# Iam an indian Lawyer and I want to immigrate to Canada and work as an inhouse counsel



## letmeknowtheanswer (Jul 22, 2018)

I am an Indian lawyer working in an american MNC, i wish to immigrate to Canada. Please suggest me do I need to give an exam for being eligible to work as a lawyer in Canada. I wish to work as an in house counsel as opposed to a practicing lawyer in a law firm or a chamber, do I still need to clear an exam.


----------



## Auld Yin (Mar 10, 2009)

Yes, you will require to qualify (take an exam) to practice law in Canada.


----------



## letmeknowtheanswer (Jul 22, 2018)

Dear yin thanks for your reply..please suggest me how is the job market for lawyers in canada..and as much as i read it will take 1 to 2 years to complete nca exams...and only after that i will be eligible to apply for a job..do u think it is worth investing so much time.


----------



## colchar (Oct 25, 2011)

letmeknowtheanswer said:


> I am an Indian lawyer working in an american MNC, i wish to immigrate to Canada. Please suggest me do I need to give an exam for being eligible to work as a lawyer in Canada.



First, one does not give an exam, one takes an exam. Second, you are a lawyer who managed to find this website but couldn't find the info you seek on your own?





> I wish to work as an in house counsel as opposed to a practicing lawyer in a law firm or a chamber, do I still need to clear an exam.



There are no chambers in Canada.

And yes, you would need to pass the bar exam in order to work as a lawyer in any capacity. Also, if your education is not deemed to be up to Canadian standards you wouldn't be allowed to sit the bar exam without going back to law school, or perhaps even undergrad first.


----------



## colchar (Oct 25, 2011)

letmeknowtheanswer said:


> please suggest me how is the job market for lawyers in canada..



Please learn some basic information about Canada. This is the second largest country in the world so the job market will vary widely from one location to the next. As such, one cannot talk about a job market "in Canada".


----------



## letmeknowtheanswer (Jul 22, 2018)

Well thanks for your information. Had i know about canada and the market then i wouldnt be here on expat forum. Thats why m seeking help. Thank you so much.


----------



## letmeknowtheanswer (Jul 22, 2018)

Mr colchar why are you so blunt...m just asking for some information. If you dont wish to share any info then please dont write. No one is forcing you to help people.


----------



## colchar (Oct 25, 2011)

letmeknowtheanswer said:


> Mr colchar why are you so blunt...m just asking for some information. If you dont wish to share any info then please dont write. No one is forcing you to help people.

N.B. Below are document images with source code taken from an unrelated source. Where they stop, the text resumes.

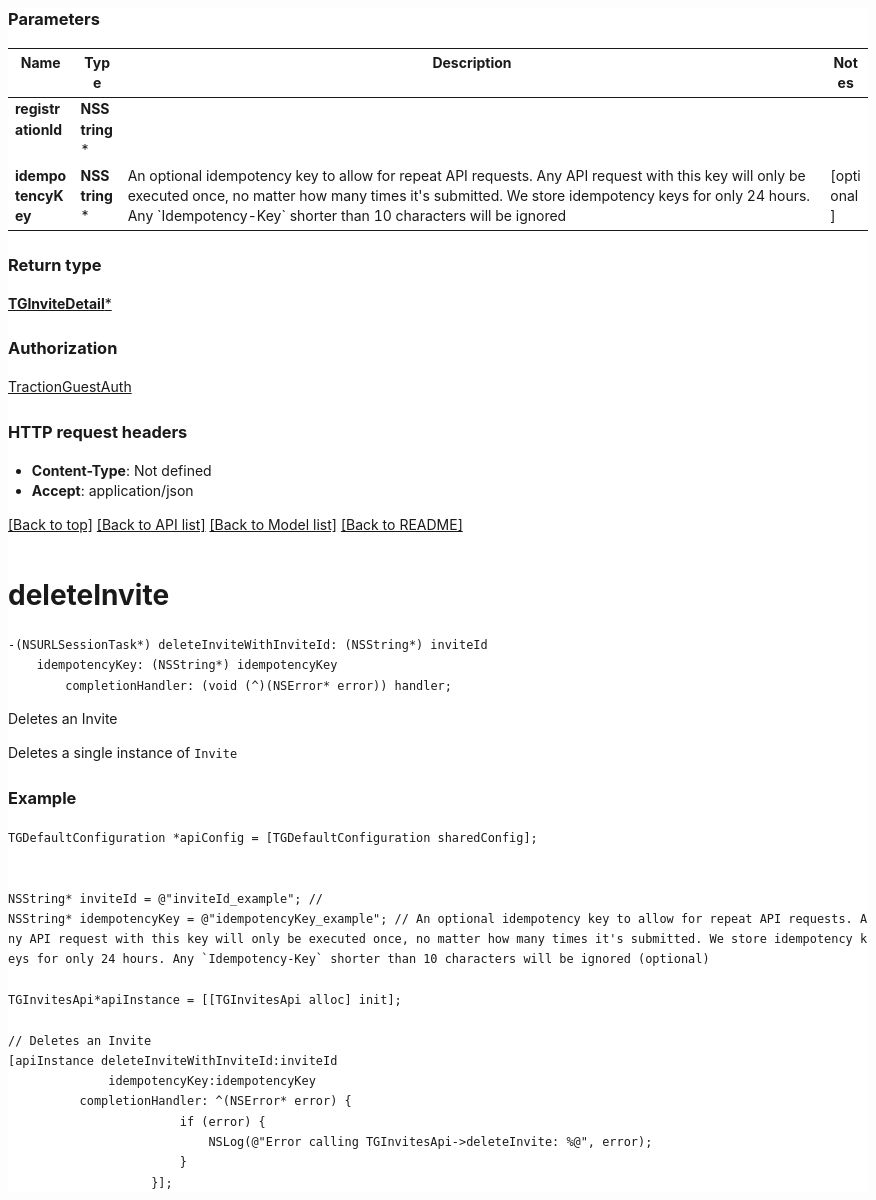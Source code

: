 ### Parameters

Name | Type | Description  | Notes
------------- | ------------- | ------------- | -------------
 **registrationId** | **NSString***|  | 
 **idempotencyKey** | **NSString***| An optional idempotency key to allow for repeat API requests. Any API request with this key will only be executed once, no matter how many times it&#39;s submitted. We store idempotency keys for only 24 hours. Any &#x60;Idempotency-Key&#x60; shorter than 10 characters will be ignored | [optional] 

### Return type

[**TGInviteDetail***](TGInviteDetail.md)

### Authorization

[TractionGuestAuth](../README.md#TractionGuestAuth)

### HTTP request headers

 - **Content-Type**: Not defined
 - **Accept**: application/json

[[Back to top]](#) [[Back to API list]](../README.md#documentation-for-api-endpoints) [[Back to Model list]](../README.md#documentation-for-models) [[Back to README]](../README.md)

# **deleteInvite**
```objc
-(NSURLSessionTask*) deleteInviteWithInviteId: (NSString*) inviteId
    idempotencyKey: (NSString*) idempotencyKey
        completionHandler: (void (^)(NSError* error)) handler;
```

Deletes an Invite

Deletes a single instance of `Invite`

### Example 
```objc
TGDefaultConfiguration *apiConfig = [TGDefaultConfiguration sharedConfig];


NSString* inviteId = @"inviteId_example"; // 
NSString* idempotencyKey = @"idempotencyKey_example"; // An optional idempotency key to allow for repeat API requests. Any API request with this key will only be executed once, no matter how many times it's submitted. We store idempotency keys for only 24 hours. Any `Idempotency-Key` shorter than 10 characters will be ignored (optional)

TGInvitesApi*apiInstance = [[TGInvitesApi alloc] init];

// Deletes an Invite
[apiInstance deleteInviteWithInviteId:inviteId
              idempotencyKey:idempotencyKey
          completionHandler: ^(NSError* error) {
                        if (error) {
                            NSLog(@"Error calling TGInvitesApi->deleteInvite: %@", error);
                        }
                    }];
```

This is information that you could easily find in less than two minutes if you simply put forth some effort, and it is clear that you are seeking to move to Canada without having the slightest knowledge about the country. Why would you be interested in moving to a place that you know so little about? It would behoove you to do some basic research in order to gain some knowledge _before_ asking questions here because we are not here to lead you by the hand through the entire process.


----------



## letmeknowtheanswer (Jul 22, 2018)

Of course i have no knowledge about canada... thats why iam enquiring..btw thank you so much for taking out time and answering my queries. Much appreciated.


----------



## colchar (Oct 25, 2011)

letmeknowtheanswer said:


> Of course i have no knowledge about canada...



Then put forth some effort and gain some basic knowledge about the country!

And why are you even seeking to emigrate to a place that you admit you have no knowledge of? Common sense would dictate that one learn as much as possible about a country they are trying to emigrate to. The fact that you admit you know nothing about Canada, but for some reason are trying to emigrate here, indicates that you don't really want to come to Canada but are just looking to get out of India.


----------



## letmeknowtheanswer (Jul 22, 2018)

Dear colchar..thank you so much for your advice. I would suggest if you do not have anything good to write then please dont...in future these threads may be read by many more people and i strongly feel they should get some decent information through this forum. We can endlessly argue on this and keep occupying the web space. Many thanks again for taking out time for answering my queries. Have a nice day.


----------